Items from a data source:
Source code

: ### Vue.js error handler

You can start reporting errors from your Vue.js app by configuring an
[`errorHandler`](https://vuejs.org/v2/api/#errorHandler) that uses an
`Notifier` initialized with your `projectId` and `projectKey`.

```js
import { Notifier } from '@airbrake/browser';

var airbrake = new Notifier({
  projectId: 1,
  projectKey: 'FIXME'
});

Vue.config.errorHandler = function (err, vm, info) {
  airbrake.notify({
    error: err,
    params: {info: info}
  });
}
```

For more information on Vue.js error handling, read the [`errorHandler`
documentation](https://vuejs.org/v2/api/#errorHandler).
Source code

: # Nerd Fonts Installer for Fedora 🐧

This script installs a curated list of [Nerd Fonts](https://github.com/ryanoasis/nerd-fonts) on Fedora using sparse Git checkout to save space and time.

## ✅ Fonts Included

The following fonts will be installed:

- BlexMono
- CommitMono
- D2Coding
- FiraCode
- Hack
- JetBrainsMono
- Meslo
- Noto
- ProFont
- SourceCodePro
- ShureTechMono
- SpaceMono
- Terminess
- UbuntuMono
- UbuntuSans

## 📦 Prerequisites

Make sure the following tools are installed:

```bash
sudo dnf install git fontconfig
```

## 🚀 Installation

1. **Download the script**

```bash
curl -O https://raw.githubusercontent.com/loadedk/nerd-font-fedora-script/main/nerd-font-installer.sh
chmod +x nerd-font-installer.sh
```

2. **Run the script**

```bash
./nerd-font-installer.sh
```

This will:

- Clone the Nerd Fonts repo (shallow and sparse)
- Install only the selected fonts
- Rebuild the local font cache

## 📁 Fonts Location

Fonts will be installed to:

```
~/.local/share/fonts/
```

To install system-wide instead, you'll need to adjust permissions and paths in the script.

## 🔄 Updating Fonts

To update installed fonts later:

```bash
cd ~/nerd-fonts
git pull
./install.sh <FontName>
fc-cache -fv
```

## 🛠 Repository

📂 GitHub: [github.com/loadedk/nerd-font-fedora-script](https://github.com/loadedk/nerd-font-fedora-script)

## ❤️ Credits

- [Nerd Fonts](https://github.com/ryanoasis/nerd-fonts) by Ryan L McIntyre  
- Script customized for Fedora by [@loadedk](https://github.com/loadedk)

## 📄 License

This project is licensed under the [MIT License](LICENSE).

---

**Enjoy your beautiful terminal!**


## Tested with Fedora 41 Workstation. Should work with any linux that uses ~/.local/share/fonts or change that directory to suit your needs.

**WORK TO BE COMPLETED**
From beginning to end, the data must be duplicated exactly.

**SOLUTION FOR THIS TASK**
Source code

: ### Vue.js error handler

You can start reporting errors from your Vue.js app by configuring an
[`errorHandler`](https://vuejs.org/v2/api/#errorHandler) that uses an
`Notifier` initialized with your `projectId` and `projectKey`.

```js
import { Notifier } from '@airbrake/browser';

var airbrake = new Notifier({
  projectId: 1,
  projectKey: 'FIXME'
});

Vue.config.errorHandler = function (err, vm, info) {
  airbrake.notify({
    error: err,
    params: {info: info}
  });
}
```

For more information on Vue.js error handling, read the [`errorHandler`
documentation](https://vuejs.org/v2/api/#errorHandler).
Source code

: # Nerd Fonts Installer for Fedora 🐧

This script installs a curated list of [Nerd Fonts](https://github.com/ryanoasis/nerd-fonts) on Fedora using sparse Git checkout to save space and time.

## ✅ Fonts Included

The following fonts will be installed:

- BlexMono
- CommitMono
- D2Coding
- FiraCode
- Hack
- JetBrainsMono
- Meslo
- Noto
- ProFont
- SourceCodePro
- ShureTechMono
- SpaceMono
- Terminess
- UbuntuMono
- UbuntuSans

## 📦 Prerequisites

Make sure the following tools are installed:

```bash
sudo dnf install git fontconfig
```

## 🚀 Installation

1. **Download the script**

```bash
curl -O https://raw.githubusercontent.com/loadedk/nerd-font-fedora-script/main/nerd-font-installer.sh
chmod +x nerd-font-installer.sh
```

2. **Run the script**

```bash
./nerd-font-installer.sh
```

This will:

- Clone the Nerd Fonts repo (shallow and sparse)
- Install only the selected fonts
- Rebuild the local font cache

## 📁 Fonts Location

Fonts will be installed to:

```
~/.local/share/fonts/
```

To install system-wide instead, you'll need to adjust permissions and paths in the script.

## 🔄 Updating Fonts

To update installed fonts later:

```bash
cd ~/nerd-fonts
git pull
./install.sh <FontName>
fc-cache -fv
```

## 🛠 Repository

📂 GitHub: [github.com/loadedk/nerd-font-fedora-script](https://github.com/loadedk/nerd-font-fedora-script)

## ❤️ Credits

- [Nerd Fonts](https://github.com/ryanoasis/nerd-fonts) by Ryan L McIntyre  
- Script customized for Fedora by [@loadedk](https://github.com/loadedk)

## 📄 License

This project is licensed under the [MIT License](LICENSE).

---

**Enjoy your beautiful terminal!**


## Tested with Fedora 41 Workstation. Should work with any linux that uses ~/.local/share/fonts or change that directory to suit your needs.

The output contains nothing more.